Nutter: Springfield men’s basketball has its doubters, which is just how the team likes it

Gage Nutter

If there is one thing Charlie Brock hates as much as a loss, it’s a preseason poll.

It was late October and I was chatting with him in his office. At the time, the Springfield men’s basketball team was ranked No. 7 in the country according to d3hoops.com.

I asked Brock about the recognition and what his feelings on it were. He paused, and then responded.

“Last time I checked, none of the teams on that poll have played a game yet.”

Technically, he was right. But the national recognition had to be worth something, right?

Not to him, and for good reason.

Assuming that a team will be one of the nation’s best before a game has been played is something that rubs Brock the wrong way. It assumes that the hardest work has already been done, which isn’t the case.

Creating a winning culture is hard. It doesn’t happen overnight. Brock has gone on to say that last year’s historic run wasn’t the culmination of one year of work — it took years and years to get to that point.

“Just ask Brandon Eckles and Andy McNulty — they’ll tell you,” he said.

Brock has preached all season that success isn’t guaranteed and doesn’t carry over from one year to another, and the team’s overall record and performances throughout the year has been a perfect example of that.

The Pride has at times, admittedly, had issues dealing with the expectations that were bestowed upon them due to last season’s success — especially early in the season.

Springfield went 1-9 during a stretch in the first half of the year — most of the losses coming before NEWMAC play even started.

The entire team was collectively knocked onto its backside.

National recognitions of the team went away.

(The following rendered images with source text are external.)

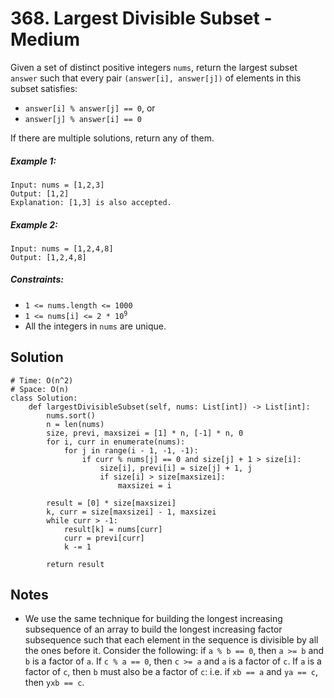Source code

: # 368. Largest Divisible Subset - Medium

Given a set of distinct positive integers `nums`, return the largest subset `answer` such that every pair `(answer[i], answer[j])` of elements in this subset satisfies:

- `answer[i] % answer[j] == 0`, or
- `answer[j] % answer[i] == 0`

If there are multiple solutions, return any of them.

##### Example 1:

```
Input: nums = [1,2,3]
Output: [1,2]
Explanation: [1,3] is also accepted.
```

##### Example 2:

```
Input: nums = [1,2,4,8]
Output: [1,2,4,8]
```

##### Constraints:

- `1 <= nums.length <= 1000`
- <code>1 <= nums[i] <= 2 * 10<sup>9</sup></code>
- All the integers in `nums` are unique.

## Solution

```
# Time: O(n^2)
# Space: O(n)
class Solution:
    def largestDivisibleSubset(self, nums: List[int]) -> List[int]:
        nums.sort()
        n = len(nums)
        size, previ, maxsizei = [1] * n, [-1] * n, 0
        for i, curr in enumerate(nums):
            for j in range(i - 1, -1, -1):
                if curr % nums[j] == 0 and size[j] + 1 > size[i]:
                    size[i], previ[i] = size[j] + 1, j
                    if size[i] > size[maxsizei]:
                        maxsizei = i

        result = [0] * size[maxsizei]
        k, curr = size[maxsizei] - 1, maxsizei
        while curr > -1:
            result[k] = nums[curr]
            curr = previ[curr]
            k -= 1
            
        return result
```

## Notes
- We use the same technique for building the longest increasing subsequence of an array to build the longest increasing factor subsequence such that each element in the sequence is divisible by all the ones before it. Consider the following: if `a % b == 0`, then `a >= b` and `b` is a factor of `a`. If `c % a == 0`, then `c >= a` and `a` is a factor of `c`. If `a` is a factor of `c`, then `b` must also be a factor of `c`: i.e. if `xb == a` and `ya == c`, then `yxb == c`.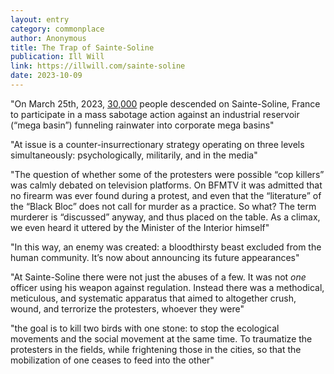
 ```yaml
---
layout: entry
category: commonplace
author: Anonymous
title: The Trap of Sainte-Soline
publication: Ill Will
link: https://illwill.com/sainte-soline
date: 2023-10-09
---
```


"On March 25th, 2023, [30,000](https://twitter.com/illwilleditions/status/1639663350333296640) people descended on Sainte-Soline, France to participate in a mass sabotage action against an industrial reservoir (“mega basin”) funneling rainwater into corporate mega basins"

"At issue is a counter-insurrectionary strategy operating on three levels simultaneously: psychologically, militarily, and in the media"

"The question of whether some of the protesters were possible “cop killers” was calmly debated on television platforms. On BFMTV it was admitted that no firearm was ever found during a protest, and even that the “literature” of the “Black Bloc” does not call for murder as a practice. So what? The term murderer is “discussed” anyway, and thus placed on the table. As a climax, we even heard it uttered by the Minister of the Interior himself"

"In this way, an enemy was created: a bloodthirsty beast excluded from the human community. It’s now about announcing its future appearances"

"At Sainte-Soline there were not just the abuses of a few. It was not *one* officer using his weapon against regulation. Instead there was a methodical, meticulous, and systematic apparatus that aimed to altogether crush, wound, and terrorize the protesters, whoever they were"

"the goal is to kill two birds with one stone: to stop the ecological movements and the social movement at the same time. To traumatize the protesters in the fields, while frightening those in the cities, so that the mobilization of one ceases to feed into the other"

Wins weren’t guaranteed. Injuries to big contributors didn’t help things, either.

The team went from preseason NEWMAC title contenders, to potentially missing the conference tournament for the first time in over a decade. This all came to a head after the team lost in a double overtime shootout with Emerson on Feb. 2.

At that point, the team had to not only win most, if not all, of their remaining games, but they had to rely on others to drop games as well.

The Pride gained even more doubters and their backs were against the wall.

It’s exactly what they needed.

Over the last few years, it has become evident that the team would rather be doubted than to be the favorite in most cases.

Rewind three years to 2016. Springfield is 3-5 with a starting lineup full of freshmen, most notably Jake Ross and Heath Post, and no seniors going into a game against No. 1 Amherst College. No one expected the Pride to go on and upset the nation’s top-ranked team in a 71-70 victory, but they did.

Last season, the Pride lost to WPI in the NEWMAC semifinals. It was the year that the team was supposed to put it all together and win the conference tournament, but they fell short. The team miraculously earned an at-large bid into the NCAA Tournament, the rest is history.

This season, Springfield drastically underperformed compared to where expectations were set for them in the preseason — then came the crushing loss to Emerson.

From that moment, it was fight or flight.

Will they chalk this season up as a failure and coast the rest of the way, or will they fight until the end?

The team’s 4-0 finish to the regular season answers that question.

Springfield has always found a way of making its season exciting. In retrospect, there was no way the team was going to lay down to end the year.

There are players on the team that know what it feels like to go to the national semifinals and achieve greatness — they want that feeling again, and it shows.

Sure, this year hasn’t gone as it was planned, but with games still left on the schedule, there is still a chance to turn things around.

Heath Post conveyed that same message earlier this season, and now, it is ringing true.

“The most important thing is to remain humble,” he said when asked about the team’s No. 7 preseason ranking.

“It’s the ranking at the end of the season that matters.”